Vaibhav on 24 Apr 2024
Hi NN
Cosine similarity measures the cosine of the angle between two non-zero vectors. MSLE is a variant of the Mean Squared Error (MSE) that focuses on the logarithm of the predictions and actual values, penalizing underestimates more than overestimates. The Huber loss is less sensitive to outliers in data than the squared error loss. It’s quadratic for small errors and linear for large errors.
Here is the example code for your reference:
% Example data
Ytrue = [1, 2, 3, 4, 5];
Ypred = [1.1, 1.9, 3.2, 4.1, 4.9];
% Calculate losses
cosSim = cosine_similarity(Ytrue, Ypred);
msle = mean_square_logarithmic_error(Ytrue, Ypred);
huberL = huber_loss(Ytrue, Ypred, 1.35); % delta is a hyperparameter, adjust as needed
% Display results
fprintf('Cosine Similarity: %f\n', cosSim);
Cosine Similarity: 0.999310
fprintf('Mean Square Logarithmic Error: %f\n', msle);
Mean Square Logarithmic Error: 0.001317
fprintf('Huber Loss: %f\n', huberL);
Huber Loss: 0.008000
function huberLoss = huber_loss(Ytrue, Ypred, delta)
% Calculate the absolute difference
absDiff = abs(Ytrue - Ypred);
% Calculate Huber loss
huberLoss = zeros(size(absDiff));
isSmallError = absDiff < delta;
huberLoss(isSmallError) = 0.5 * absDiff(isSmallError).^2;
% Linear for large errors
huberLoss(~isSmallError) = delta * (absDiff(~isSmallError) - 0.5 * delta);
% Mean of all losses
huberLoss = mean(huberLoss);
end
function msle = mean_square_logarithmic_error(Ytrue, Ypred)

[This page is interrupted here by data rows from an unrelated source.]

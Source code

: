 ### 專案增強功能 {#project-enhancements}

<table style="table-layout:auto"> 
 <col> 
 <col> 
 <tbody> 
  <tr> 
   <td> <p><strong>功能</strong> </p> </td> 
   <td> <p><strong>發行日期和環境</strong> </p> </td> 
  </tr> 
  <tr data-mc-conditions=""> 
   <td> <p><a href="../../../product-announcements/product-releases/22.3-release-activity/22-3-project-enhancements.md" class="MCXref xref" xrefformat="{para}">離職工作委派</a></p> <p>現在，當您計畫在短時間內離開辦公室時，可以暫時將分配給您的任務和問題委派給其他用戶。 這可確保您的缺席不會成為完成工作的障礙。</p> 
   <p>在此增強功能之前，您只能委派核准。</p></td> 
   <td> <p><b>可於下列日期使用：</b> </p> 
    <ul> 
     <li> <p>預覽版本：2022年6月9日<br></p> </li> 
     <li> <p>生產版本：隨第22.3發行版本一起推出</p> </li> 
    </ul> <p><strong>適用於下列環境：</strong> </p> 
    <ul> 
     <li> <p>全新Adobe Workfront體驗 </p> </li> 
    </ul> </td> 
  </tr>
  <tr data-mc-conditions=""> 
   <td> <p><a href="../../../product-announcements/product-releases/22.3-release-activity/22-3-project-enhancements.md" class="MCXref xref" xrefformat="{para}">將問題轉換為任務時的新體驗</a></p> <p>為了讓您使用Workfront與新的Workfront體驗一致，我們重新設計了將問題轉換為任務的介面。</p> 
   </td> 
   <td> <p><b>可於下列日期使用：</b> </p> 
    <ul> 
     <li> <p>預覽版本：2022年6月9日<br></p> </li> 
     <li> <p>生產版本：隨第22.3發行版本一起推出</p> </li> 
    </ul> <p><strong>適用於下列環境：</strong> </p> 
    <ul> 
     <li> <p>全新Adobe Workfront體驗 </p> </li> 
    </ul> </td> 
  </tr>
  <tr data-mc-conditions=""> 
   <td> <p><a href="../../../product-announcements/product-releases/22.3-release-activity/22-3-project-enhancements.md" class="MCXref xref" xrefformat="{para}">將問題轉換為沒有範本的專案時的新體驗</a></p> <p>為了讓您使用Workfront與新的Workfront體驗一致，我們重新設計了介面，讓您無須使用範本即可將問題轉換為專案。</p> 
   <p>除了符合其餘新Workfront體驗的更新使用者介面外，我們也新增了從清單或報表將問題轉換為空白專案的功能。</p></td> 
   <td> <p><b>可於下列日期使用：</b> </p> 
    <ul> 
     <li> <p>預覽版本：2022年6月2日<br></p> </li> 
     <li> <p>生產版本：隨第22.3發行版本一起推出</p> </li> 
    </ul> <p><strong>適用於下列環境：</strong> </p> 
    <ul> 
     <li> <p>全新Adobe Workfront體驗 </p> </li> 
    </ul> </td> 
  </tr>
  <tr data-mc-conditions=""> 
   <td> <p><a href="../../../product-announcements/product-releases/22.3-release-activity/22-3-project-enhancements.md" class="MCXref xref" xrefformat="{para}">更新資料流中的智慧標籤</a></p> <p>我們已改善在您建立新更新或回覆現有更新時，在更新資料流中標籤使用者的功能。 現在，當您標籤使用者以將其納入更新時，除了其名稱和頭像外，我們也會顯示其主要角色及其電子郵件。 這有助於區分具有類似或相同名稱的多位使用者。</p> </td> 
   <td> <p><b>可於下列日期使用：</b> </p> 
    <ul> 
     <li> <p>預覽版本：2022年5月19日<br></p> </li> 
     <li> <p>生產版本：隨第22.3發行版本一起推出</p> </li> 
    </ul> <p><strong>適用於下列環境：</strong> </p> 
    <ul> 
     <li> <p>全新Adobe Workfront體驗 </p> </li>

% Ensure positive values, as logarithm of zero or negative numbers is undefined
Ytrue(Ytrue <= 0) = eps; % eps is the smallest positive number in MATLAB
Ypred(Ypred <= 0) = eps;
% Calculate MSLE
msle = mean((log(Ytrue + 1) - log(Ypred + 1)).^2);
end
function cosineSimilarity = cosine_similarity(Ytrue, Ypred)
% Ensure the vectors are row vectors
Ytrue = Ytrue(:)';
Ypred = Ypred(:)';
% Calculate the cosine similarity
cosineSimilarity = dot(Ytrue, Ypred) / (norm(Ytrue) * norm(Ypred));
end
Hope it helps!